Though there are some small works, such as the metal loop "Annulus" and the little angled joint "Key," monumental pieces dominate the exhibit. The first one the viewer comes across is the mountain of stacked, rusted steel rods that make up "Serrated Crest." The curved, three-sided pyramidal shape is off-kilter and unexpectedly narrow as you walk around it. Beyond is the show's tour de force, aptly titled "Prominence," a gathered set of mirror-polished stainless-steel tubes in a tent-like shape that's round at the bottom and straight at the top. It will stop you in your tracks. Marold told me that when he brought it to the gallery in his open truck, it seemed to disappear outside as it reflected everything around it. In the gallery, though, it makes a big appearance, even if the same optical illusions are in effect.
Marold is a conceptual artist whose chief concerns are the repetition of simple forms such as rods — or, as in one case here, ropes — and the shadows cast by their curvilinear shapes. And when these essentially geometric forms are lined or piled up next to others of their type, the resulting pieces exemplify conceptual abstraction. This point is underscored by Marold's eschewing of narrative content and saying that any story imparted by the pieces originates in the minds of the viewers.
Marold's own story got more interesting this summer when he was awarded a $1.5 million-dollar commission to create an installation that will occupy the entire "valley" where light rail meets the hotel in the under-construction expansion of Denver International Airport. Marold, who is just now finalizing plans for the work, explained that although the commission sounds like a lot of money, the site is so large — the size of six football fields — that just sodding it would cost $1 million. It will be interesting to see what he comes up with. It's also nice to see a big public commission go to someone on the home team...for a change.
Speaking of over-the-top outdoor installations, one of the true pioneers of the field, Christo, is continuing his years-long effort to erect "Over the River." Conceptually finalized in 1996 by Christo and the late Jeanne-Claude, the earth work is proposed as a series of massive translucent fabric panels stretched intermittently across a portion of the Arkansas River in southern Colorado. On June 28, the first of three remaining lawsuits that stand in the way of the work's realization was dismissed when the Interior Board of Land Appeals upheld the Bureau of Land Management's decision to approve the temporary use of federal lands for the project.

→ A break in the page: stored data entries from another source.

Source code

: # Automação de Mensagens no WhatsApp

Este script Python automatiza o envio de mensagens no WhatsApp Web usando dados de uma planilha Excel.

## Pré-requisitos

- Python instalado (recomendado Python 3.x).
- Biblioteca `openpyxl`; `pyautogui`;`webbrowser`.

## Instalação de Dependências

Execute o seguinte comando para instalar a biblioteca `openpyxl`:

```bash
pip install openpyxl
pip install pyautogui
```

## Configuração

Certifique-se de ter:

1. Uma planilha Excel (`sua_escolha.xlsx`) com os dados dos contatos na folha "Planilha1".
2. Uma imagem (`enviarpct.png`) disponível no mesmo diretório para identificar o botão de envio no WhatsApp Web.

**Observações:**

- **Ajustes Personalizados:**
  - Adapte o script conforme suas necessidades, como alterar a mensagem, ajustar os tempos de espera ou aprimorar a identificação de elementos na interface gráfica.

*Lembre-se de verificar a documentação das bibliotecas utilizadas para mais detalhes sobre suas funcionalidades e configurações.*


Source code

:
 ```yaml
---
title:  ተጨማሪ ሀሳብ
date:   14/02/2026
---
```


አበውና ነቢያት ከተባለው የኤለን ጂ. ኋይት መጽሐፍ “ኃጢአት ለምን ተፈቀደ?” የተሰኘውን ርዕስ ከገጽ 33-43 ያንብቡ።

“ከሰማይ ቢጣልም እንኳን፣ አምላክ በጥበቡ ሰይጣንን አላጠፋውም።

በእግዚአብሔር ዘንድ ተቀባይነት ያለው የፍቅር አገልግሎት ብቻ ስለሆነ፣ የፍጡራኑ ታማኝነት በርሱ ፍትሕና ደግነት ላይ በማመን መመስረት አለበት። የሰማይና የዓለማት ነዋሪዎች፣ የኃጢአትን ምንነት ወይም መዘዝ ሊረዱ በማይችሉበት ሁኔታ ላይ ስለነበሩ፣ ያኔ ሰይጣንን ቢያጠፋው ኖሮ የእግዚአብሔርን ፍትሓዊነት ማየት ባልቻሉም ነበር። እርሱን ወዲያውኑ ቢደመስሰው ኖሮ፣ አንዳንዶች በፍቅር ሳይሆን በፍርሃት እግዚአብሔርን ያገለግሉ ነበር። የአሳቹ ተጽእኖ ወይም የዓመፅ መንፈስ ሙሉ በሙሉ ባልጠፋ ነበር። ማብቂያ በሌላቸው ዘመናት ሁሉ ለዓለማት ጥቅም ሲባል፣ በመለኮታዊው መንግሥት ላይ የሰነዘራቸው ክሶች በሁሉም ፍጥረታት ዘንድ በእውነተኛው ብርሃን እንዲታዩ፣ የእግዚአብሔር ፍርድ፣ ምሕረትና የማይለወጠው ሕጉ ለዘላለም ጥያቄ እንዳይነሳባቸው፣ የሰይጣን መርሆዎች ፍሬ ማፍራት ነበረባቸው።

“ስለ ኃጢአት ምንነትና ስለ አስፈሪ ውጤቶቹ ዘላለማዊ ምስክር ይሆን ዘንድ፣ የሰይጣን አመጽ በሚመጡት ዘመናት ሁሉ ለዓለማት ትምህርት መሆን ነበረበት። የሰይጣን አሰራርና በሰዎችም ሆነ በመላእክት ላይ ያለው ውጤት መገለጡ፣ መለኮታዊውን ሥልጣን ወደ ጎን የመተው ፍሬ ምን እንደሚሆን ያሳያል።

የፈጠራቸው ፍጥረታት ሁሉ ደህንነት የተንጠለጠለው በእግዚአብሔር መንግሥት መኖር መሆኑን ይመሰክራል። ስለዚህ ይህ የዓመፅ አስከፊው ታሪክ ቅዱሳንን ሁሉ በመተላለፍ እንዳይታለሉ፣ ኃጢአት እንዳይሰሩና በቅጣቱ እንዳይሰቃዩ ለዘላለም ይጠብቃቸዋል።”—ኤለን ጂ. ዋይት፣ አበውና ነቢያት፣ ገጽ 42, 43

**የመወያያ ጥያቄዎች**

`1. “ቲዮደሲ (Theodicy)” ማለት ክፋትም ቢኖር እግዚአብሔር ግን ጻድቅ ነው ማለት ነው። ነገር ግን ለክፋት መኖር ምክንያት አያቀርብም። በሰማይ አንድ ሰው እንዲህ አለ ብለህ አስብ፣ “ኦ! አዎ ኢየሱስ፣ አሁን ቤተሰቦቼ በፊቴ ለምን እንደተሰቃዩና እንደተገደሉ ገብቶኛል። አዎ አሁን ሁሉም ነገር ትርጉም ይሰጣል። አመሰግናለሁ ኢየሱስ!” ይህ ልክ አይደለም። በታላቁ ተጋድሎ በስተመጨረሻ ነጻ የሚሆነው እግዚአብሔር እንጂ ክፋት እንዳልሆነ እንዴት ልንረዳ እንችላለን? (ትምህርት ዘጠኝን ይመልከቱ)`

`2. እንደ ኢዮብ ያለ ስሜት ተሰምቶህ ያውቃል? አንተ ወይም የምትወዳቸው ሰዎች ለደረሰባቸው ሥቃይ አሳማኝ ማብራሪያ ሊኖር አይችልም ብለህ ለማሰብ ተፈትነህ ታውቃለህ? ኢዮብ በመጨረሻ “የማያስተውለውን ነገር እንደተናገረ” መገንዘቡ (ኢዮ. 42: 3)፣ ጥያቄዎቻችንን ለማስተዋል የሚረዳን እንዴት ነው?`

Two suits remain: The first, in federal court, is aimed at revoking the BLM permit; the other, in state court, has challenged a permit granted by Colorado State Parks. Both were brought by the anti-Christo group Rags Over the Arkansas River (ROAR). Although the canyon has both a highway and a freight line running through it, ROAR believes that "Over the River" will have dire environmental consequences during the eighteen months it will take to build it, the two weeks it will be on view, and the few months it will take to remove it.
Hey, if ROAR is concerned with protecting the environment, they should focus on fracking and leave the subject of art to those of us who can spell it.